In particolare, la nuova frontiera già da diversi anni si chiama LIDAR (light detection and ranging): un sofisticato dispositivo che, montato su un elicottero o su un drone, volando a croce sull’area prescelta, emette milioni di raggi laser ogni quattro secondi i quali, attraversando il tetto di foresta, sono in grado di registrare anche le più piccole variazioni nella topografia, misurando la distanza tra la superficie a terra e il veicolo volante grazie alla riflessione delle onde.
Servendosi del LIDAR, Un team internazionale guidato da dottor Damian Evans dell’università di Sydney ha realizzato, lo scorso anno, una mappatura di 370 chilometri quadri attorno ad Angkor, con una visione dei dettagli senza precedenti che sarebbe stata altrimenti impossibile, data la densità della vegetazione e l’eventualità di incappare nelle mine posizionate al tempo della guerra civile. Il tutto ottenuto in appena due settimane. Le misurazioni hanno poi consentito al gruppo di mettere a punto dei modelli del paesaggio tridimensionali che, anche se non hanno esattamente lo stesso fascino di quello che ci si può trovare davanti procedendo a colpi di machete, possono comunque risultare estremamente utili per più precise ricognizioni sul campo.

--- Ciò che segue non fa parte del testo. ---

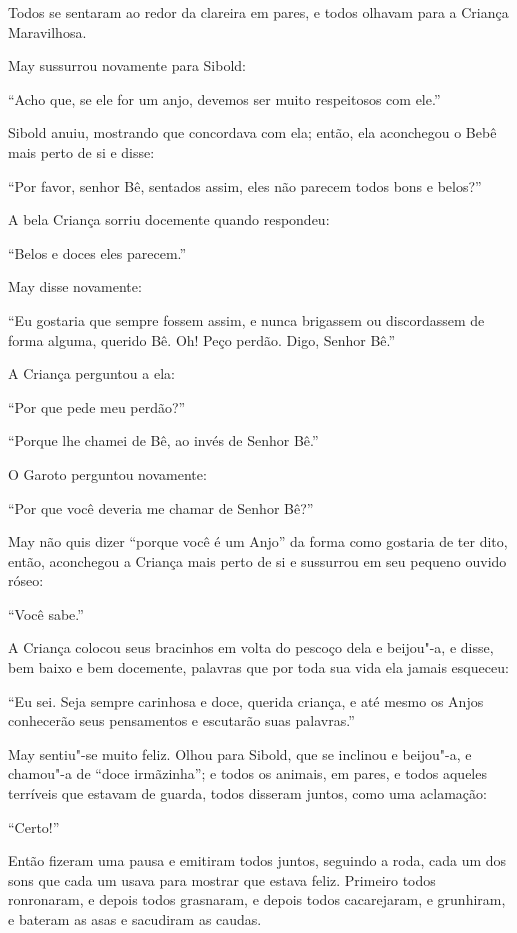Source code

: Todos se sentaram ao redor da clareira em pares, e todos olhavam para a
Criança Maravilhosa.

May sussurrou novamente para Sibold:

``Acho que, se ele for um anjo, devemos ser muito respeitosos com ele.''

Sibold anuiu, mostrando que concordava com ela; então, ela aconchegou o
Bebê mais perto de si e disse:

``Por favor, senhor Bê, sentados assim, eles não parecem todos bons e
belos?''

A bela Criança sorriu docemente quando respondeu:

``Belos e doces eles parecem.''

May disse novamente:

``Eu gostaria que sempre fossem assim, e nunca brigassem ou
discordassem de forma alguma, querido Bê. Oh! Peço perdão. Digo, Senhor
Bê.''

A Criança perguntou a ela:

``Por que pede meu perdão?''

``Porque lhe chamei de Bê, ao invés de Senhor Bê.''

O Garoto perguntou novamente:

``Por que você deveria me chamar de Senhor Bê?''

May não quis dizer ``porque você é um Anjo'' da forma como gostaria de
ter dito, então, aconchegou a Criança mais perto de si e sussurrou
em seu pequeno ouvido róseo:

``Você sabe.''

A Criança colocou seus bracinhos em volta do pescoço dela e beijou"-a, e
disse, bem baixo e bem docemente, palavras que por toda sua vida ela
jamais esqueceu:

``Eu sei. Seja sempre carinhosa e doce, querida criança, e até mesmo os
Anjos conhecerão seus pensamentos e escutarão suas palavras.''

May sentiu"-se muito feliz. Olhou para Sibold, que se inclinou e
beijou"-a, e chamou"-a de ``doce irmãzinha''; e todos os animais, em
pares, e todos aqueles terríveis que estavam de guarda, todos disseram
juntos, como uma aclamação:

``Certo!''

Então fizeram uma pausa e emitiram todos juntos, seguindo a roda, cada
um dos sons que cada um usava para mostrar que estava feliz. Primeiro
todos ronronaram, e depois todos grasnaram, e depois todos cacarejaram,
e grunhiram, e bateram as asas e sacudiram as caudas.

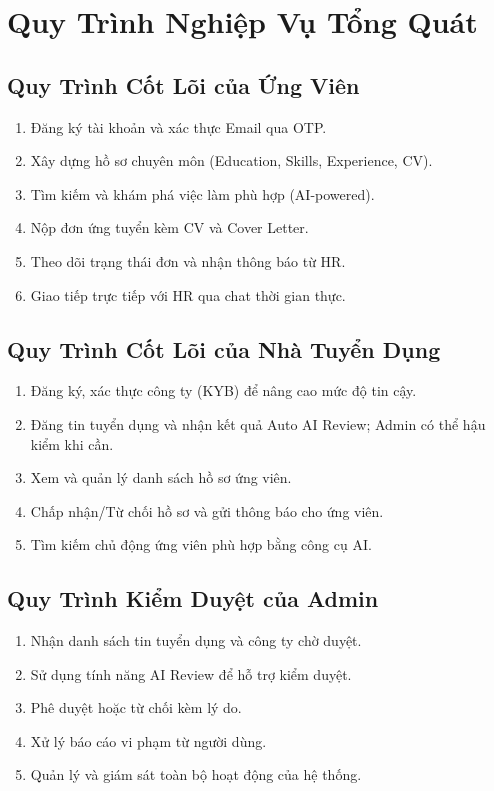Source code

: \documentclass[12pt, a4paper]{report}
\begin{document}
\section{Quy Trình Nghiệp Vụ Tổng Quát}

\subsection{Quy Trình Cốt Lõi của Ứng Viên}
\begin{enumerate}
    \item Đăng ký tài khoản và xác thực Email qua OTP.
    \item Xây dựng hồ sơ chuyên môn (Education, Skills, Experience, CV).
    \item Tìm kiếm và khám phá việc làm phù hợp (AI-powered).
    \item Nộp đơn ứng tuyển kèm CV và Cover Letter.
    \item Theo dõi trạng thái đơn và nhận thông báo từ HR.
    \item Giao tiếp trực tiếp với HR qua chat thời gian thực.
\end{enumerate}

\subsection{Quy Trình Cốt Lõi của Nhà Tuyển Dụng}
\begin{enumerate}
    \item Đăng ký, xác thực công ty (KYB) để nâng cao mức độ tin cậy.
    \item Đăng tin tuyển dụng và nhận kết quả Auto AI Review; Admin có thể hậu kiểm khi cần.
    \item Xem và quản lý danh sách hồ sơ ứng viên.
    \item Chấp nhận/Từ chối hồ sơ và gửi thông báo cho ứng viên.
    \item Tìm kiếm chủ động ứng viên phù hợp bằng công cụ AI.
\end{enumerate}

\subsection{Quy Trình Kiểm Duyệt của Admin}
\begin{enumerate}
    \item Nhận danh sách tin tuyển dụng và công ty chờ duyệt.
    \item Sử dụng tính năng AI Review để hỗ trợ kiểm duyệt.
    \item Phê duyệt hoặc từ chối kèm lý do.
    \item Xử lý báo cáo vi phạm từ người dùng.
    \item Quản lý và giám sát toàn bộ hoạt động của hệ thống.
\end{enumerate}
\end{document}
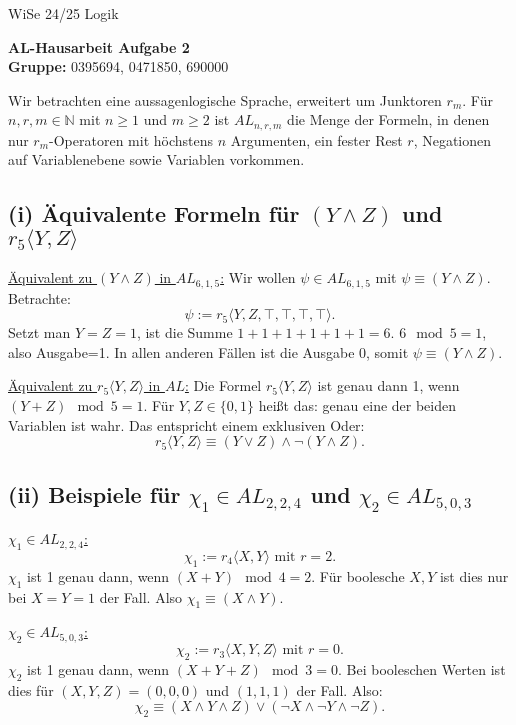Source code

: \documentclass[12pt,a4paper]{article}
\begin{document}
\noindent
\noindent \large WiSe 24/25 \hfill
Logik

\begin{center}
\textbf{AL-Hausarbeit  Aufgabe 2}\\
\vspace*{0.5cm}
\textbf{Gruppe:} 0395694, 0471850, 690000 %

\end{center}

Wir betrachten eine aussagenlogische Sprache, erweitert um Junktoren $r_m$. Für $n,r,m \in \mathbb{N}$ mit $n \ge 1$ und $m \ge 2$ ist $AL_{n,r,m}$ die Menge der Formeln, in denen nur $r_m$-Operatoren mit höchstens $n$ Argumenten, ein fester Rest $r$, Negationen auf Variablenebene sowie Variablen vorkommen.

\subsection*{(i) Äquivalente Formeln für $(Y \land Z)$ und $r_5 \langle Y, Z \rangle$}

\underline{Äquivalent zu $(Y \land Z)$ in $AL_{6,1,5}$:}  
Wir wollen $\psi \in AL_{6,1,5}$ mit $\psi \equiv (Y \land Z)$.  
Betrachte:
\[
\psi := r_5\langle Y, Z, \top, \top, \top, \top \rangle.
\]
Setzt man $Y=Z=1$, ist die Summe $1+1+1+1+1+1=6$. $6 \mod 5=1$, also Ausgabe=1. In allen anderen Fällen ist die Ausgabe 0, somit $\psi \equiv (Y \land Z)$.

\underline{Äquivalent zu $r_5\langle Y,Z \rangle$ in $AL$:}  
Die Formel $r_5\langle Y,Z \rangle$ ist genau dann 1, wenn $(Y+Z)\mod 5=1$. Für $Y,Z \in \{0,1\}$ heißt das: genau eine der beiden Variablen ist wahr. Das entspricht einem exklusiven Oder:
\[
r_5\langle Y,Z\rangle \equiv (Y \lor Z) \land \neg(Y \land Z).
\]

\subsection*{(ii) Beispiele für $\chi_1 \in AL_{2,2,4}$ und $\chi_2 \in AL_{5,0,3}$}

\underline{$\chi_1 \in AL_{2,2,4}$:}  
\[
\chi_1 := r_4\langle X,Y \rangle \text{ mit } r=2.
\]
$\chi_1$ ist 1 genau dann, wenn $(X+Y) \mod4=2$. Für boolesche $X,Y$ ist dies nur bei $X=Y=1$ der Fall.  
Also $\chi_1 \equiv (X \land Y)$.

\underline{$\chi_2 \in AL_{5,0,3}$:}  
\[
\chi_2 := r_3\langle X,Y,Z \rangle \text{ mit } r=0.
\]
$\chi_2$ ist 1 genau dann, wenn $(X+Y+Z)\mod 3=0$. Bei booleschen Werten ist dies für $(X,Y,Z)=(0,0,0)$ und $(1,1,1)$ der Fall. Also:
\[
\chi_2 \equiv (X \land Y \land Z) \lor (\neg X \land \neg Y \land \neg Z).
\]
\end{document}
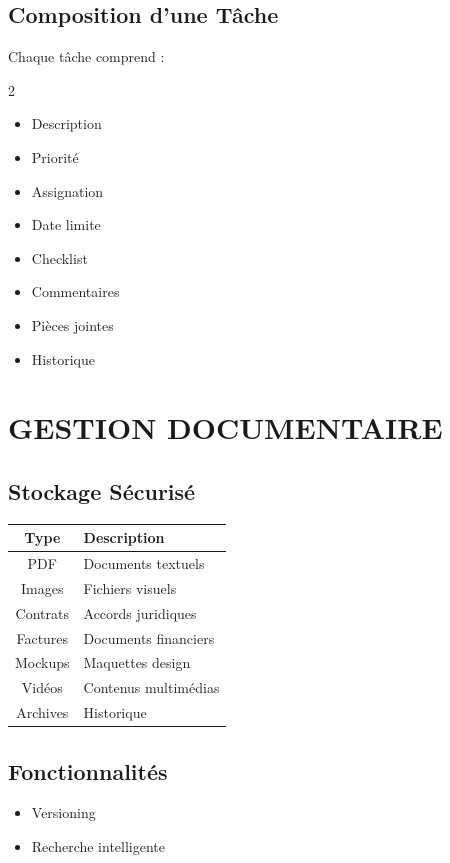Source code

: \documentclass[12pt,a4paper,oneside]{book}
\begin{document}
\section{Composition d'une Tâche}
Chaque tâche comprend :
\begin{multicols}{2}
\begin{itemize}
\item Description
\item Priorité
\item Assignation
\item Date limite
\item Checklist
\item Commentaires
\item Pièces jointes
\item Historique
\end{itemize}
\end{multicols}

\chapter{GESTION DOCUMENTAIRE}

\section{Stockage Sécurisé}
\begin{center}
\begin{tabular}{|c|p{10cm}|}
\hline
\rowcolor{electroncyan}
\color{white}\textbf{Type} & \color{white}\textbf{Description} \\
\hline
PDF & Documents textuels \\
\hline
Images & Fichiers visuels \\
\hline
Contrats & Accords juridiques \\
\hline
Factures & Documents financiers \\
\hline
Mockups & Maquettes design \\
\hline
Vidéos & Contenus multimédias \\
\hline
Archives & Historique \\
\hline
\end{tabular}
\end{center}

\section{Fonctionnalités}
\begin{itemize}
\item Versioning
\item Recherche intelligente
\end{itemize}
\end{document}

Cosa c’è al di là di Angkor?
Gli archeologi hanno così documentato un paesaggio urbano fino ad ora ignoto, nascosto dalla foresta, costituito da altri templi, grandi strade ed elaborati corsi d’acqua che costituivano parte fondamentale del paesaggio urbano, opera di ingegneria idraulica che indica quali erano le elevate conoscenze dei Khmer. Scoperte che modificano profondamente le conoscenze e la comprensione di quella che fu una delle più grandi città del mondo, nel corso del Medioevo: del resto, prima che fosse divorata dalla vegetazione, la “città perduta” raggiungeva l’estensione di una moderna metropoli. Grazie al LIDAR è stato possibile rilevare come l’area urbana dovesse superare i 1.000 chilometri quadrati, all’interno dei quali vivevano centinaia di migliaia di abitanti: e tutto ciò avveniva tra tra il IX e il XV secolo, ossia in un’epoca durante la quale i grandi centri europei vantavano dimensioni e densità abitative decisamente inferiori. Di questa città, il cui declino fu causa dell’abbandono, fino ad oggi conoscevamo soltanto una parte: ora sappiamo che c’è molto altro, celato dalla giungla più fitta ed impenetrabile. Le tecnologie come LIDAR saranno quindi la nuova speranza per l’archeologia? Probabilmente diventeranno uno strumento indispensabile che ci consentirà di sentirci molto più vicini alle antiche civiltà di quanto avvenuto fino ad ora.